Built from scratch in 3 months, this FP32 GEMM accelerator on a tiny 2011 FPGA (Artix-7 XC7A35T) outperforms an optimized matrix multiplication library on a quad-core Intel CPU from 2014.
The XC7A35T FPGA has limited resources (33k LUTs, 180 DSPs, 64 KiB BRAM) and costs less than $100 new. Despite this, the design achieves high-speed PCIe Gen2 ×4 DMA with 1.6 GB/s sustained bandwidth and sub-2 µs kernel launch latency. It supports arbitrary matrix sizes at runtime through automatic tiling.
Tested across 10,000 randomized matrix multiplications, the FPGA completes FP32 GEMM operations in roughly half the runtime of OpenBLAS running on a quad-core Intel i7-4790, while consuming only ~3 W compared to the CPU's ~110 W, delivering nearly 37 times the performance-per-watt.

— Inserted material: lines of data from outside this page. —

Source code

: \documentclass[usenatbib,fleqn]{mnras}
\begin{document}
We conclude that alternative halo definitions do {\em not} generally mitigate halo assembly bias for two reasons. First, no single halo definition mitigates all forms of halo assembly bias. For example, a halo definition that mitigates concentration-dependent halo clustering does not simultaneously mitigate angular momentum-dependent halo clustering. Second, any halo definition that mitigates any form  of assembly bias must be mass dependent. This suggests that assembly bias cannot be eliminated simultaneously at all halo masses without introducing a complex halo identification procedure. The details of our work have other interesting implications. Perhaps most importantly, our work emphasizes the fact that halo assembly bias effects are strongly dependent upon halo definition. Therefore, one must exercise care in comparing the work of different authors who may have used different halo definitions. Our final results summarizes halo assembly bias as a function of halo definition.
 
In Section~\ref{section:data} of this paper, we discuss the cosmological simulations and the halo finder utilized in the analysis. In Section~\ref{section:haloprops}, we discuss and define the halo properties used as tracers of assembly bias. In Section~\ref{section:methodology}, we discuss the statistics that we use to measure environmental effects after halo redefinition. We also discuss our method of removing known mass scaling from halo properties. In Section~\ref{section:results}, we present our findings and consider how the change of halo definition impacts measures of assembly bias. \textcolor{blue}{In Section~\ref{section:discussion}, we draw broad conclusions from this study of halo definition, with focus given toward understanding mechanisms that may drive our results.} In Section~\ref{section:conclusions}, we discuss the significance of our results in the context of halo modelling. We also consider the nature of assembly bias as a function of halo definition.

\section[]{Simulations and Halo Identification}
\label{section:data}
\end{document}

The design features an 8×8 systolic array, double-buffered on-chip SRAM, a custom Linux character driver, and a straightforward header-only C++ API. Verification includes over 10,000 simulation cycles per commit, with a streamlined single-command Vivado workflow.
This project shows that careful co-design of computation, memory, and interfacing enables even older, low-end FPGAs to beat CPUs on dense linear algebra workloads.